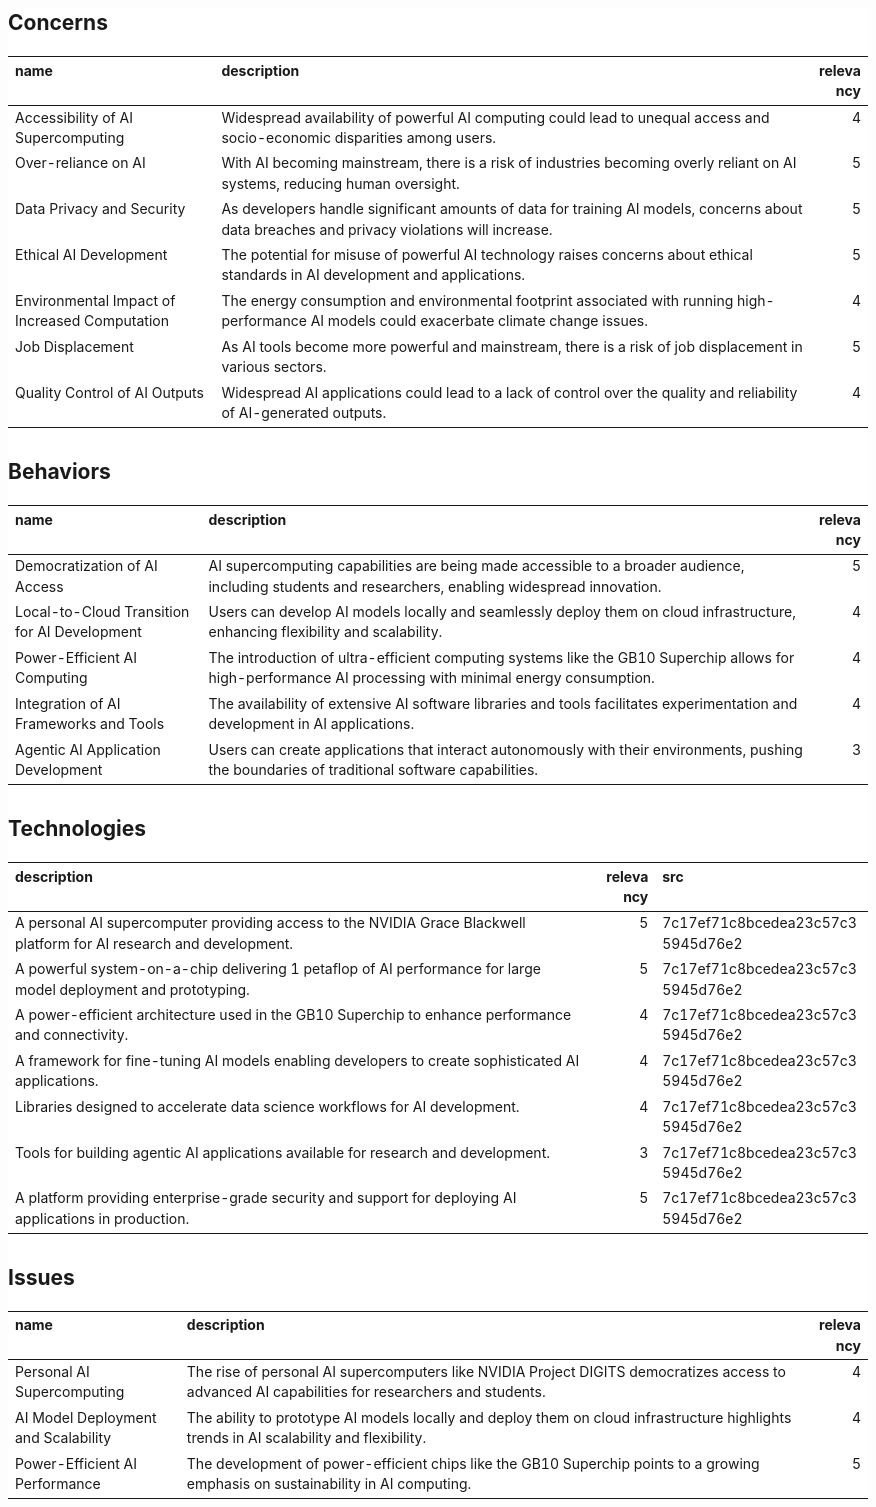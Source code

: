 ## Concerns

| name                                          | description                                                                                                                                   |   relevancy |
|:----------------------------------------------|:----------------------------------------------------------------------------------------------------------------------------------------------|------------:|
| Accessibility of AI Supercomputing            | Widespread availability of powerful AI computing could lead to unequal access and socio-economic disparities among users.                     |           4 |
| Over-reliance on AI                           | With AI becoming mainstream, there is a risk of industries becoming overly reliant on AI systems, reducing human oversight.                   |           5 |
| Data Privacy and Security                     | As developers handle significant amounts of data for training AI models, concerns about data breaches and privacy violations will increase.   |           5 |
| Ethical AI Development                        | The potential for misuse of powerful AI technology raises concerns about ethical standards in AI development and applications.                |           5 |
| Environmental Impact of Increased Computation | The energy consumption and environmental footprint associated with running high-performance AI models could exacerbate climate change issues. |           4 |
| Job Displacement                              | As AI tools become more powerful and mainstream, there is a risk of job displacement in various sectors.                                      |           5 |
| Quality Control of AI Outputs                 | Widespread AI applications could lead to a lack of control over the quality and reliability of AI-generated outputs.                          |           4 |

## Behaviors

| name                                         | description                                                                                                                                              |   relevancy |
|:---------------------------------------------|:---------------------------------------------------------------------------------------------------------------------------------------------------------|------------:|
| Democratization of AI Access                 | AI supercomputing capabilities are being made accessible to a broader audience, including students and researchers, enabling widespread innovation.      |           5 |
| Local-to-Cloud Transition for AI Development | Users can develop AI models locally and seamlessly deploy them on cloud infrastructure, enhancing flexibility and scalability.                           |           4 |
| Power-Efficient AI Computing                 | The introduction of ultra-efficient computing systems like the GB10 Superchip allows for high-performance AI processing with minimal energy consumption. |           4 |
| Integration of AI Frameworks and Tools       | The availability of extensive AI software libraries and tools facilitates experimentation and development in AI applications.                            |           4 |
| Agentic AI Application Development           | Users can create applications that interact autonomously with their environments, pushing the boundaries of traditional software capabilities.           |           3 |

## Technologies

| description                                                                                                          |   relevancy | src                              |
|:---------------------------------------------------------------------------------------------------------------------|------------:|:---------------------------------|
| A personal AI supercomputer providing access to the NVIDIA Grace Blackwell platform for AI research and development. |           5 | 7c17ef71c8bcedea23c57c35945d76e2 |
| A powerful system-on-a-chip delivering 1 petaflop of AI performance for large model deployment and prototyping.      |           5 | 7c17ef71c8bcedea23c57c35945d76e2 |
| A power-efficient architecture used in the GB10 Superchip to enhance performance and connectivity.                   |           4 | 7c17ef71c8bcedea23c57c35945d76e2 |
| A framework for fine-tuning AI models enabling developers to create sophisticated AI applications.                   |           4 | 7c17ef71c8bcedea23c57c35945d76e2 |
| Libraries designed to accelerate data science workflows for AI development.                                          |           4 | 7c17ef71c8bcedea23c57c35945d76e2 |
| Tools for building agentic AI applications available for research and development.                                   |           3 | 7c17ef71c8bcedea23c57c35945d76e2 |
| A platform providing enterprise-grade security and support for deploying AI applications in production.              |           5 | 7c17ef71c8bcedea23c57c35945d76e2 |

## Issues

| name                                | description                                                                                                                                       |   relevancy |
|:------------------------------------|:--------------------------------------------------------------------------------------------------------------------------------------------------|------------:|
| Personal AI Supercomputing          | The rise of personal AI supercomputers like NVIDIA Project DIGITS democratizes access to advanced AI capabilities for researchers and students.   |           4 |
| AI Model Deployment and Scalability | The ability to prototype AI models locally and deploy them on cloud infrastructure highlights trends in AI scalability and flexibility.           |           4 |
| Power-Efficient AI Performance      | The development of power-efficient chips like the GB10 Superchip points to a growing emphasis on sustainability in AI computing.                  |           5 |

* Directions for this task
Set down the material above exactly as written, but not the pictures.

* Answer
Source code

: ## Concerns

| name                                          | description                                                                                                                                   |   relevancy |
|:----------------------------------------------|:----------------------------------------------------------------------------------------------------------------------------------------------|------------:|
| Accessibility of AI Supercomputing            | Widespread availability of powerful AI computing could lead to unequal access and socio-economic disparities among users.                     |           4 |
| Over-reliance on AI                           | With AI becoming mainstream, there is a risk of industries becoming overly reliant on AI systems, reducing human oversight.                   |           5 |
| Data Privacy and Security                     | As developers handle significant amounts of data for training AI models, concerns about data breaches and privacy violations will increase.   |           5 |
| Ethical AI Development                        | The potential for misuse of powerful AI technology raises concerns about ethical standards in AI development and applications.                |           5 |
| Environmental Impact of Increased Computation | The energy consumption and environmental footprint associated with running high-performance AI models could exacerbate climate change issues. |           4 |
| Job Displacement                              | As AI tools become more powerful and mainstream, there is a risk of job displacement in various sectors.                                      |           5 |
| Quality Control of AI Outputs                 | Widespread AI applications could lead to a lack of control over the quality and reliability of AI-generated outputs.                          |           4 |

## Behaviors

| name                                         | description                                                                                                                                              |   relevancy |
|:---------------------------------------------|:---------------------------------------------------------------------------------------------------------------------------------------------------------|------------:|
| Democratization of AI Access                 | AI supercomputing capabilities are being made accessible to a broader audience, including students and researchers, enabling widespread innovation.      |           5 |
| Local-to-Cloud Transition for AI Development | Users can develop AI models locally and seamlessly deploy them on cloud infrastructure, enhancing flexibility and scalability.                           |           4 |
| Power-Efficient AI Computing                 | The introduction of ultra-efficient computing systems like the GB10 Superchip allows for high-performance AI processing with minimal energy consumption. |           4 |
| Integration of AI Frameworks and Tools       | The availability of extensive AI software libraries and tools facilitates experimentation and development in AI applications.                            |           4 |
| Agentic AI Application Development           | Users can create applications that interact autonomously with their environments, pushing the boundaries of traditional software capabilities.           |           3 |

## Technologies

| description                                                                                                          |   relevancy | src                              |
|:---------------------------------------------------------------------------------------------------------------------|------------:|:---------------------------------|
| A personal AI supercomputer providing access to the NVIDIA Grace Blackwell platform for AI research and development. |           5 | 7c17ef71c8bcedea23c57c35945d76e2 |
| A powerful system-on-a-chip delivering 1 petaflop of AI performance for large model deployment and prototyping.      |           5 | 7c17ef71c8bcedea23c57c35945d76e2 |
| A power-efficient architecture used in the GB10 Superchip to enhance performance and connectivity.                   |           4 | 7c17ef71c8bcedea23c57c35945d76e2 |
| A framework for fine-tuning AI models enabling developers to create sophisticated AI applications.                   |           4 | 7c17ef71c8bcedea23c57c35945d76e2 |
| Libraries designed to accelerate data science workflows for AI development.                                          |           4 | 7c17ef71c8bcedea23c57c35945d76e2 |
| Tools for building agentic AI applications available for research and development.                                   |           3 | 7c17ef71c8bcedea23c57c35945d76e2 |
| A platform providing enterprise-grade security and support for deploying AI applications in production.              |           5 | 7c17ef71c8bcedea23c57c35945d76e2 |

## Issues

| name                                | description                                                                                                                                       |   relevancy |
|:------------------------------------|:--------------------------------------------------------------------------------------------------------------------------------------------------|------------:|
| Personal AI Supercomputing          | The rise of personal AI supercomputers like NVIDIA Project DIGITS democratizes access to advanced AI capabilities for researchers and students.   |           4 |
| AI Model Deployment and Scalability | The ability to prototype AI models locally and deploy them on cloud infrastructure highlights trends in AI scalability and flexibility.           |           4 |
| Power-Efficient AI Performance      | The development of power-efficient chips like the GB10 Superchip points to a growing emphasis on sustainability in AI computing.                  |           5 |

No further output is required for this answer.